● **Problem**
Show every line in the records below that contains the word "在此範例中".

Dataset entries
· · · ·
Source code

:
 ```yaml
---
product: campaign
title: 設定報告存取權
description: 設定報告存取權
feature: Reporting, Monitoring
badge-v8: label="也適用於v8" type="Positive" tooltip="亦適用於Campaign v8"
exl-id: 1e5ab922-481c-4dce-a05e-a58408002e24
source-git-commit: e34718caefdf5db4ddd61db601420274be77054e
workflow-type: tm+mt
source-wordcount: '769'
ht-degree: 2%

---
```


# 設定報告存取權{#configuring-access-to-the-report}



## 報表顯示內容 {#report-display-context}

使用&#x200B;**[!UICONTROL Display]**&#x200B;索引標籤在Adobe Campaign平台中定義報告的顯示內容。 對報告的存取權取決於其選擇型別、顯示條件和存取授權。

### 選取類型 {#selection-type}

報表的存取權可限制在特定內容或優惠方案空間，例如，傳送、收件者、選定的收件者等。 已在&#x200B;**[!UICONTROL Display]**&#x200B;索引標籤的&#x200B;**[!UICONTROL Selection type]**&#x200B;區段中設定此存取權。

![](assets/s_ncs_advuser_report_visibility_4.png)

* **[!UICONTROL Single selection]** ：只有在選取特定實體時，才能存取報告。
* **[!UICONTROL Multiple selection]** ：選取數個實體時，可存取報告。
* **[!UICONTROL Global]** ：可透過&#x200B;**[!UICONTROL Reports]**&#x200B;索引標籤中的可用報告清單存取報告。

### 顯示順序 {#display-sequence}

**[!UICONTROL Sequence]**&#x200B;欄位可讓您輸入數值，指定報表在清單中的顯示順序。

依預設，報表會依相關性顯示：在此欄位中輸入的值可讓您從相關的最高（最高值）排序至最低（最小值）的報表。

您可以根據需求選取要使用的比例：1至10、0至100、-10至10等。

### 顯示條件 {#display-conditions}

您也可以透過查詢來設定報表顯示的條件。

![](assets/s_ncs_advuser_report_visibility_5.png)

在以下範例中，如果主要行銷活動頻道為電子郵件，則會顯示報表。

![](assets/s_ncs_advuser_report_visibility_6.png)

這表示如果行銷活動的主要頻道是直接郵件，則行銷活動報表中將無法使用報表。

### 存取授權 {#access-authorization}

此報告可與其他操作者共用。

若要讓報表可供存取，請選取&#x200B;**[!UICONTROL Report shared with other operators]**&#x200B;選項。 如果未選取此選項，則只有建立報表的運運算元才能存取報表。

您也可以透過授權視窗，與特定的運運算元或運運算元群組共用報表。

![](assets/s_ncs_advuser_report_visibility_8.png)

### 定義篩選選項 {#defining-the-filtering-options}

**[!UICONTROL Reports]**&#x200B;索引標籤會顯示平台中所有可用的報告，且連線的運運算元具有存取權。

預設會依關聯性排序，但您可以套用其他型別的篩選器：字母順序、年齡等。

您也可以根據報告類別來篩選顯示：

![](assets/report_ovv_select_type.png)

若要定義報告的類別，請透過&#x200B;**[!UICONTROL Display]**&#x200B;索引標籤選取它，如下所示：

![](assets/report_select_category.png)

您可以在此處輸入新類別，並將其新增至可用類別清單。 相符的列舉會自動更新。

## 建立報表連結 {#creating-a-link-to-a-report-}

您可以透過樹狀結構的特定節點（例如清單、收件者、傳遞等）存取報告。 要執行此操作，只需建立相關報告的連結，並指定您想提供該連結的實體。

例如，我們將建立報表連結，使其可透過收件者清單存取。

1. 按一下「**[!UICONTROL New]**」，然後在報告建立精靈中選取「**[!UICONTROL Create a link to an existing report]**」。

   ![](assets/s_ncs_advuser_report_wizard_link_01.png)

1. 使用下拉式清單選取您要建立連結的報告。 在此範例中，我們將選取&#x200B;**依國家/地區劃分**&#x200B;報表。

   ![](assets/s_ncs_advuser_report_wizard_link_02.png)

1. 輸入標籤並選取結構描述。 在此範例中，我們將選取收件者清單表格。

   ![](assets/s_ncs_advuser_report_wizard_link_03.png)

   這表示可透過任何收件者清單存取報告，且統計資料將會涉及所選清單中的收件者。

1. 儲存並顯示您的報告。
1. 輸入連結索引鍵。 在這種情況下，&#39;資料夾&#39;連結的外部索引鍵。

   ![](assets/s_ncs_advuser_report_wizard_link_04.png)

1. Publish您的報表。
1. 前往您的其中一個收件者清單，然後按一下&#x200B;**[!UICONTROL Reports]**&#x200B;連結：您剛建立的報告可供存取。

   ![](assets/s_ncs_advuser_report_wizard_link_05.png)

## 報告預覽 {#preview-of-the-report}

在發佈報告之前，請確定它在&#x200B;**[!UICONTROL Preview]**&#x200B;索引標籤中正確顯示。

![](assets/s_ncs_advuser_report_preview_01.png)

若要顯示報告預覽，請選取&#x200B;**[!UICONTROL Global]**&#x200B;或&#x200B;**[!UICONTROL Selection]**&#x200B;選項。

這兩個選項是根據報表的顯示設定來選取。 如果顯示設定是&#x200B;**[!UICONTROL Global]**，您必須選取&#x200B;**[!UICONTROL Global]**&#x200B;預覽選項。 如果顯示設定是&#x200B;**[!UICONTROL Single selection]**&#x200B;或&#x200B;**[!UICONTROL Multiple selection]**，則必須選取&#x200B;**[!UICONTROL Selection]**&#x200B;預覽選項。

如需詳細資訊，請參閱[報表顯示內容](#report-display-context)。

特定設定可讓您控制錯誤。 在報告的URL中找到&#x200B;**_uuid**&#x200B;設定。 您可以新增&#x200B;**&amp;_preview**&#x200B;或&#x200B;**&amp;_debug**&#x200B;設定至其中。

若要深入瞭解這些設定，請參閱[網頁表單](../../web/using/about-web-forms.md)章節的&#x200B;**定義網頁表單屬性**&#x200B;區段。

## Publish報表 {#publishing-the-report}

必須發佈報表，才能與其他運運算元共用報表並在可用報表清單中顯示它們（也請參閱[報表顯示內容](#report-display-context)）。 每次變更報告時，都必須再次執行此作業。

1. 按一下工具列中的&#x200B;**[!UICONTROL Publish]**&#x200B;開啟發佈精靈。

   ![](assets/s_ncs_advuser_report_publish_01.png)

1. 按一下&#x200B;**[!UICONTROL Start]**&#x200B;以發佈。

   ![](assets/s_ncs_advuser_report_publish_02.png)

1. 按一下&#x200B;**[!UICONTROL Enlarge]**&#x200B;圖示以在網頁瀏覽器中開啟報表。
· · · ·
● **Exercise solution**
1. 使用下拉式清單選取您要建立連結的報告。 在此範例中，我們將選取&#x200B;**依國家/地區劃分**&#x200B;報表。
1. 輸入標籤並選取結構描述。 在此範例中，我們將選取收件者清單表格。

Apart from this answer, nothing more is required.